Stored records >>
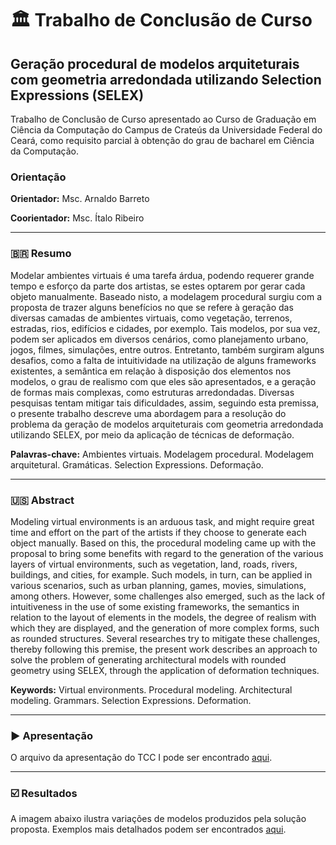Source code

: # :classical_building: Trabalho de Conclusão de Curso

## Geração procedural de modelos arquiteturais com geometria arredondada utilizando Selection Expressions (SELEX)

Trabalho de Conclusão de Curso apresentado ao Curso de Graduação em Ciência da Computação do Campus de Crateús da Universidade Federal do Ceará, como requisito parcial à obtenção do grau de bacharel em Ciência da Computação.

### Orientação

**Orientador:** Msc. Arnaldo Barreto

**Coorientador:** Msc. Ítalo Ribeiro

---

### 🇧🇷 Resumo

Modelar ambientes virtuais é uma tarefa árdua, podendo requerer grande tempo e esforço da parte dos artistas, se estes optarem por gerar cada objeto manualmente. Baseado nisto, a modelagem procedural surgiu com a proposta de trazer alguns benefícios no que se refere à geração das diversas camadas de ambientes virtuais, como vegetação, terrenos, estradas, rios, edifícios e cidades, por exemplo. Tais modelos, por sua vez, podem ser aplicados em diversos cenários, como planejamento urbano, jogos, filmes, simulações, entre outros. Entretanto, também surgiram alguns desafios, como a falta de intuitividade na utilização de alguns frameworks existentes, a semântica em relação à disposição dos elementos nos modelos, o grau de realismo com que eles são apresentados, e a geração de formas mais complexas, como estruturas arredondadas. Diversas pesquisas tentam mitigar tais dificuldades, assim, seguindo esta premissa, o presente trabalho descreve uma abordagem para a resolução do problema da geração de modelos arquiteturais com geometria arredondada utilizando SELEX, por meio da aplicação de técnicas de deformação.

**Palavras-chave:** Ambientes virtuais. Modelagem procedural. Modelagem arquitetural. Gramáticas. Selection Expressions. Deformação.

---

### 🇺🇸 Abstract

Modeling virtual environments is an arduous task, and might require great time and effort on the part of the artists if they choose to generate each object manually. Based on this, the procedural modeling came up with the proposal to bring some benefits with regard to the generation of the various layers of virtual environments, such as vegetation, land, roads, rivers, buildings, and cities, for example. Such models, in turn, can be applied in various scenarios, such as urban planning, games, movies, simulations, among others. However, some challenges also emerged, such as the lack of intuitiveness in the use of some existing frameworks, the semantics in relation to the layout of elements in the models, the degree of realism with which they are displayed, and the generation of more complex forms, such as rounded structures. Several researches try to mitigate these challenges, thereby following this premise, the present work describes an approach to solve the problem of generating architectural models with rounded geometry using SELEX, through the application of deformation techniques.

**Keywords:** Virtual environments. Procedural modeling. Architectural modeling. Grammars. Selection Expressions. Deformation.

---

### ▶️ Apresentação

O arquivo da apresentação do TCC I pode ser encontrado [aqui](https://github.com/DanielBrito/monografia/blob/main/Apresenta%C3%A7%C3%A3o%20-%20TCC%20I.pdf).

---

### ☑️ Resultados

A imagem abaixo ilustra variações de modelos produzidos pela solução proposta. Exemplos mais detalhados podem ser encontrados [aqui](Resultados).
--
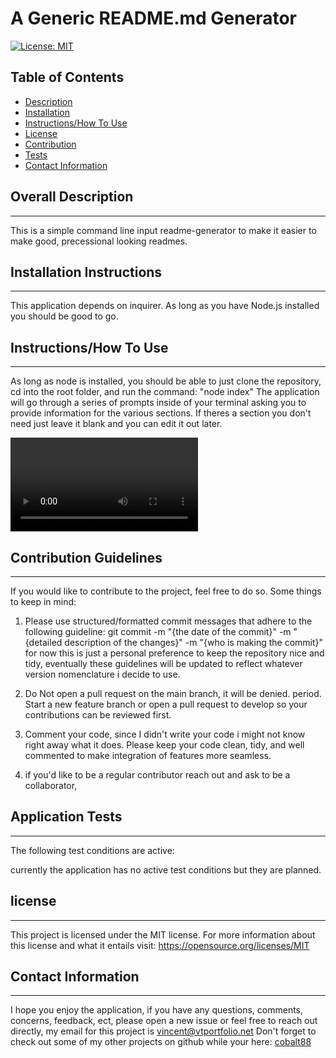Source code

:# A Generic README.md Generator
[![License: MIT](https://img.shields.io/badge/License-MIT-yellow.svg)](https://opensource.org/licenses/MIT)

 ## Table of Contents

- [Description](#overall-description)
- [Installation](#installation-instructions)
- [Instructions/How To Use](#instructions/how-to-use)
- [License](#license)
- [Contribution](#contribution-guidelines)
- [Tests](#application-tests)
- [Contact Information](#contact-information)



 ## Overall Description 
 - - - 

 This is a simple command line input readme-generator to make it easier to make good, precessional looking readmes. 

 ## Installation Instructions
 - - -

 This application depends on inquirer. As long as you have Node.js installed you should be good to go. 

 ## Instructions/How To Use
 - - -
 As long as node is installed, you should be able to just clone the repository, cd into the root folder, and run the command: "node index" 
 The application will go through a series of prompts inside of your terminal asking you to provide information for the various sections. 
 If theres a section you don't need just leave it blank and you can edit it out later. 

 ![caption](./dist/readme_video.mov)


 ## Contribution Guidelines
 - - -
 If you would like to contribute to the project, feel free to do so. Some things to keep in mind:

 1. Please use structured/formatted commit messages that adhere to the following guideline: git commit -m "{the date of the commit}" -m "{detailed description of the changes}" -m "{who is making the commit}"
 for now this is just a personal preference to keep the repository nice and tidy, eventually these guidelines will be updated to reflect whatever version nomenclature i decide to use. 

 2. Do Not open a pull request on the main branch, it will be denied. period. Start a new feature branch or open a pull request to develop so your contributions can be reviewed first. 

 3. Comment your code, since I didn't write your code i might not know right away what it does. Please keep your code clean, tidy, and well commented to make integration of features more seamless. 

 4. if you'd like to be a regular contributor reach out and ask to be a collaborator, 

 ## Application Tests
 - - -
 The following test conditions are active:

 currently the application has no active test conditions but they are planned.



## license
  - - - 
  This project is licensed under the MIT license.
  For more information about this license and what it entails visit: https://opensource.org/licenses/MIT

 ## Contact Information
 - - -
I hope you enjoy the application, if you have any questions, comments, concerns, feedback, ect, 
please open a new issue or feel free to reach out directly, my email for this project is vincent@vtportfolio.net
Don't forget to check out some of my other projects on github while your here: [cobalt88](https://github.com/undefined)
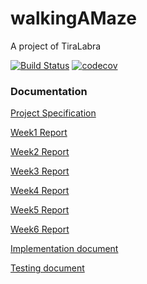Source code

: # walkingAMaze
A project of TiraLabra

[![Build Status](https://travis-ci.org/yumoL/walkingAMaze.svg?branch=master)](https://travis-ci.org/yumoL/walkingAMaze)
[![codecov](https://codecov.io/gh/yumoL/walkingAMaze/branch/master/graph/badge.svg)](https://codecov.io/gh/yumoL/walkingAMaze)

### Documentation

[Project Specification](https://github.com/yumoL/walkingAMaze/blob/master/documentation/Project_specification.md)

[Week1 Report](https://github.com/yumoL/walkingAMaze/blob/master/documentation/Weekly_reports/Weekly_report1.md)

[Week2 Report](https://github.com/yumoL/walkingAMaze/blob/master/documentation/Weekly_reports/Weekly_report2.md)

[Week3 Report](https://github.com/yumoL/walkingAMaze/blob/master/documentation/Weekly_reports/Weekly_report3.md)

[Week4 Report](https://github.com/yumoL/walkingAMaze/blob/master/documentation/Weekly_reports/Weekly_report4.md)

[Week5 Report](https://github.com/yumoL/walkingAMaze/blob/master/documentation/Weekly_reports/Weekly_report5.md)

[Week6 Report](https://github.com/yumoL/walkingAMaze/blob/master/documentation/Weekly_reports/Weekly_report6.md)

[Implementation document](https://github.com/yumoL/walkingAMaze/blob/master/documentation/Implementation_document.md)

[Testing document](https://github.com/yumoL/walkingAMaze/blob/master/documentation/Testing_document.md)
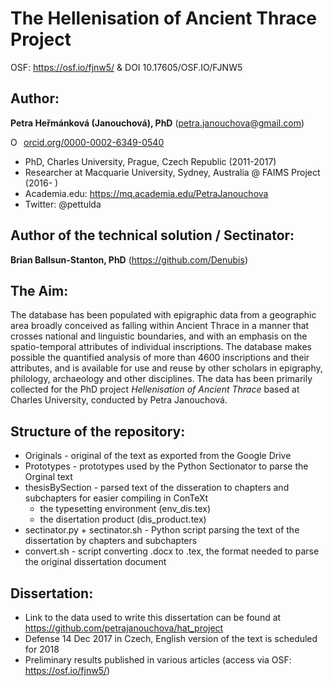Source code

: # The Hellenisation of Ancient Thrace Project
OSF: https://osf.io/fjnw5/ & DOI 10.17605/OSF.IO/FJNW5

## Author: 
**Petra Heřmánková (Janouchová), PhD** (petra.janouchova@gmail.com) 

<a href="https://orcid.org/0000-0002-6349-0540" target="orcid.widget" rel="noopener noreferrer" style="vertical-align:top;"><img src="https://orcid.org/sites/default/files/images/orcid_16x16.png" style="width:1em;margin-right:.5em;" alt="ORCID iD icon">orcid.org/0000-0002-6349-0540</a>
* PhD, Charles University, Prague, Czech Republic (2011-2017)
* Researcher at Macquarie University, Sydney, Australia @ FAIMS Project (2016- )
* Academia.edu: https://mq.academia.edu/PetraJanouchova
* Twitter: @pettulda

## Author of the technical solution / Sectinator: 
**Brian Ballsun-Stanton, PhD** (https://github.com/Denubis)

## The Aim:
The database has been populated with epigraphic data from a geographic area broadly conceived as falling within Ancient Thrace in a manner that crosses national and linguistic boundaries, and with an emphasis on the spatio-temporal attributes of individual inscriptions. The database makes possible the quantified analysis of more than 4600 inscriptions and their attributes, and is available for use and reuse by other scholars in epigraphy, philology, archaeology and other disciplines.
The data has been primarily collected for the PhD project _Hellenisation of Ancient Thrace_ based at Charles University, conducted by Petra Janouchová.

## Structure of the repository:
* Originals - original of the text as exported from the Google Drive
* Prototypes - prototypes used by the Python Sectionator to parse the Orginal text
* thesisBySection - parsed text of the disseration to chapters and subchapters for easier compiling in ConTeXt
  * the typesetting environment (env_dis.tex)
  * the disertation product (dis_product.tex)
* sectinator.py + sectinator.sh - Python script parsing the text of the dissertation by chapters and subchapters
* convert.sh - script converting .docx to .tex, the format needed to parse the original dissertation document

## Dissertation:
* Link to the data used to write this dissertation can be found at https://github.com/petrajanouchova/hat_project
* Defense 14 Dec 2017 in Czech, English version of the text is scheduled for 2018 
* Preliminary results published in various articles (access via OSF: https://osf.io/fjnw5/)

About this exercise >> Look through the data above and return exactly the lines from the one that contains "original dissertation document" to the one that contains "via OSF: https://osf.io/fjnw5/)", inclusive, with nothing else.

Answer section >>
* convert.sh - script converting .docx to .tex, the format needed to parse the original dissertation document

## Dissertation:
* Link to the data used to write this dissertation can be found at https://github.com/petrajanouchova/hat_project
* Defense 14 Dec 2017 in Czech, English version of the text is scheduled for 2018 
* Preliminary results published in various articles (access via OSF: https://osf.io/fjnw5/)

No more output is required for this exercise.